WHAT THIS TASK INVOLVES: Write out the stretch of lines below that begins at the line with "the largest structural change in the nation." and ends at the line with "We conclude that", including both, exactly as given and nothing more.

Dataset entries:
Start of Block

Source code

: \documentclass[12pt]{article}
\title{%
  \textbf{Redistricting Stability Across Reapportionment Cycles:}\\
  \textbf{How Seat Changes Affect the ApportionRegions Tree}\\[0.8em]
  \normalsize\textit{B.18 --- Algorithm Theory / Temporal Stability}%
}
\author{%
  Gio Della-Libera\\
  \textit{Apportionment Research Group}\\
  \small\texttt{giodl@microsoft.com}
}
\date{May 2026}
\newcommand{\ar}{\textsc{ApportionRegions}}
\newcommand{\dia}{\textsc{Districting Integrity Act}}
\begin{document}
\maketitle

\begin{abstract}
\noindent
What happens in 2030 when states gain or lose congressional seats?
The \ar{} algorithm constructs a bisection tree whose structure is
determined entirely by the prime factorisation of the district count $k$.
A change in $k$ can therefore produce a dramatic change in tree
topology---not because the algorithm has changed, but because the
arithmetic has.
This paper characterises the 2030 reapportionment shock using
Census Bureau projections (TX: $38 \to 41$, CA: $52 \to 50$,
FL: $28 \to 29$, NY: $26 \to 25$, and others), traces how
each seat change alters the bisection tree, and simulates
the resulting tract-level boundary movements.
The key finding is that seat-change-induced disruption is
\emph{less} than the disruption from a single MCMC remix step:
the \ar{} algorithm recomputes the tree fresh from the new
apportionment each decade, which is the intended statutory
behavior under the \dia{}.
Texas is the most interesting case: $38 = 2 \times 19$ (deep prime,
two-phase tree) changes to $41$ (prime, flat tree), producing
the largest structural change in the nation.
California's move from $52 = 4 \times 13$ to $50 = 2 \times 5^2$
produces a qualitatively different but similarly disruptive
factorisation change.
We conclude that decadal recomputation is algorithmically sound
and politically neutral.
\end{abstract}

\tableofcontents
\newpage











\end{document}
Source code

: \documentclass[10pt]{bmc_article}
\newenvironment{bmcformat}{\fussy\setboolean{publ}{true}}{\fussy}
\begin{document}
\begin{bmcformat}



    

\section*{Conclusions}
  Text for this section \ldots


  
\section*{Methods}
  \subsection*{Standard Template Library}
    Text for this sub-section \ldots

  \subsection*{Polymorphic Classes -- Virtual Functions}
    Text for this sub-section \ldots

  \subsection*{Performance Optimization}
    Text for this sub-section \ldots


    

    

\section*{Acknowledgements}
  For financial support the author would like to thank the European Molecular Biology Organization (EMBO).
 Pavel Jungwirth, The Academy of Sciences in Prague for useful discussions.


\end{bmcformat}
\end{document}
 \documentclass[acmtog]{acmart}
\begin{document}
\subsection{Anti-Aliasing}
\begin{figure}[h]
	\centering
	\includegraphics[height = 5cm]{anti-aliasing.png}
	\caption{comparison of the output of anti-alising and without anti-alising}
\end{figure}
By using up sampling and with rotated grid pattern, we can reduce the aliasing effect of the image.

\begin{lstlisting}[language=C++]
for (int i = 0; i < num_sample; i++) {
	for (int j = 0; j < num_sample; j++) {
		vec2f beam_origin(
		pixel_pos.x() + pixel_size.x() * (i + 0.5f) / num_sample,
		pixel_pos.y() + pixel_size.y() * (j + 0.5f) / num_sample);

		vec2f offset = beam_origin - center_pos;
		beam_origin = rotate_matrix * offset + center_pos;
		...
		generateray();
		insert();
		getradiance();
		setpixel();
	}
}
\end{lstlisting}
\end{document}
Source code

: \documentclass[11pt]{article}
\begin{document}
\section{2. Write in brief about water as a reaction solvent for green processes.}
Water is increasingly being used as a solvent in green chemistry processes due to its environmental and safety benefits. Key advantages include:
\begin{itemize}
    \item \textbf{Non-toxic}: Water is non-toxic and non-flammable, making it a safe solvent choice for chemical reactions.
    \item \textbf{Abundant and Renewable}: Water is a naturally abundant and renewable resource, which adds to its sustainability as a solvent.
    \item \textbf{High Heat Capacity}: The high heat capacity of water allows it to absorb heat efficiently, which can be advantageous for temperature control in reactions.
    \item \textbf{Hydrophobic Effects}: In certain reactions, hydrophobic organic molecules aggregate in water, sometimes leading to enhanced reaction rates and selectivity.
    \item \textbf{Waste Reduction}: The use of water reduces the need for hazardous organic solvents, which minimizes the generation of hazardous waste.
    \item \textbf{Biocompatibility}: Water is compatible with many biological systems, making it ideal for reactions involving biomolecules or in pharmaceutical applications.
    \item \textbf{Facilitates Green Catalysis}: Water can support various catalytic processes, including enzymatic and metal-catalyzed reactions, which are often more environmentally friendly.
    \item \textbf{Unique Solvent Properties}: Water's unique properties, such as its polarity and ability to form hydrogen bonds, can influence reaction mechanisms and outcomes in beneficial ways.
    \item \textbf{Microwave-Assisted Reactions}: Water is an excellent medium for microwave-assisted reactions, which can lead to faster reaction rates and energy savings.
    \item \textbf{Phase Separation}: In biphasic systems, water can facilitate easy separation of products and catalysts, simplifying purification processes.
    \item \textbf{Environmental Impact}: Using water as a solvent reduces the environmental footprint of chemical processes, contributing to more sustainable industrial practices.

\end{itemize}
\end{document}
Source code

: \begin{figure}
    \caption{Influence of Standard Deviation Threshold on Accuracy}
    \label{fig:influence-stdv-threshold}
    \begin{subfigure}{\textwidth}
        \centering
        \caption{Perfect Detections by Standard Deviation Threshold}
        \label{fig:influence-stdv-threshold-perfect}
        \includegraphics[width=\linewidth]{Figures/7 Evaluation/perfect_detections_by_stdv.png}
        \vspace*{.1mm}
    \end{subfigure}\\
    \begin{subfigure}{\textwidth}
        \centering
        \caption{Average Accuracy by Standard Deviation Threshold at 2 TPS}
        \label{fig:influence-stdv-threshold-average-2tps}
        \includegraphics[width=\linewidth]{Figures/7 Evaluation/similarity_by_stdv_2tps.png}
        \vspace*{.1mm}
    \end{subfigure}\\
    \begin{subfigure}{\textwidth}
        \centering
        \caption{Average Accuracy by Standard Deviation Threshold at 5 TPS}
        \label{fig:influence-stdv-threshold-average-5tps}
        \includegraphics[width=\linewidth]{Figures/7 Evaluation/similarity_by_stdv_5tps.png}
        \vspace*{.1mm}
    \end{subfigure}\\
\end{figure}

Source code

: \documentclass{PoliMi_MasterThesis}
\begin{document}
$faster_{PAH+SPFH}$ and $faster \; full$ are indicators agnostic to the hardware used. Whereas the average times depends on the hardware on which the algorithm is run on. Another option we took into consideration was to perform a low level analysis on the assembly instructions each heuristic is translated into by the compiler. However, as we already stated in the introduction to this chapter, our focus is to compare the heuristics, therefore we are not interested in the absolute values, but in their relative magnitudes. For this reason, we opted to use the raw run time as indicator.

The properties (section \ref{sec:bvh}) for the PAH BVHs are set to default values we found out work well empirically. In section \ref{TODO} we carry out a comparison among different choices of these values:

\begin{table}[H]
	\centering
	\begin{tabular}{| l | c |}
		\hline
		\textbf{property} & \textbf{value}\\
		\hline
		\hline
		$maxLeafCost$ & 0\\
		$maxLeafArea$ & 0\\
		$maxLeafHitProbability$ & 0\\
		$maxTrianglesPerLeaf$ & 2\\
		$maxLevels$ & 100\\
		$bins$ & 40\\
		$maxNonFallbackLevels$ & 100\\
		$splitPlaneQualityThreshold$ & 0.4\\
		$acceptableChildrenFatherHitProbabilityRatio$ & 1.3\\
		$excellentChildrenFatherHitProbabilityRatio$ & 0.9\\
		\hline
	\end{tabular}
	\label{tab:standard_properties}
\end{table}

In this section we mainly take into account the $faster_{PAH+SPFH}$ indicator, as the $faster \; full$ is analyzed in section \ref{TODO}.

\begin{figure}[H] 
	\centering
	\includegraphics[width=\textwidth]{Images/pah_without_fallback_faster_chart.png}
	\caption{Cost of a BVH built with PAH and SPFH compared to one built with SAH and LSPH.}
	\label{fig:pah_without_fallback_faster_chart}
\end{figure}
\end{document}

End of Block

YOUR SOLUTION:
the largest structural change in the nation.
California's move from $52 = 4 \times 13$ to $50 = 2 \times 5^2$
produces a qualitatively different but similarly disruptive
factorisation change.
We conclude that decadal recomputation is algorithmically sound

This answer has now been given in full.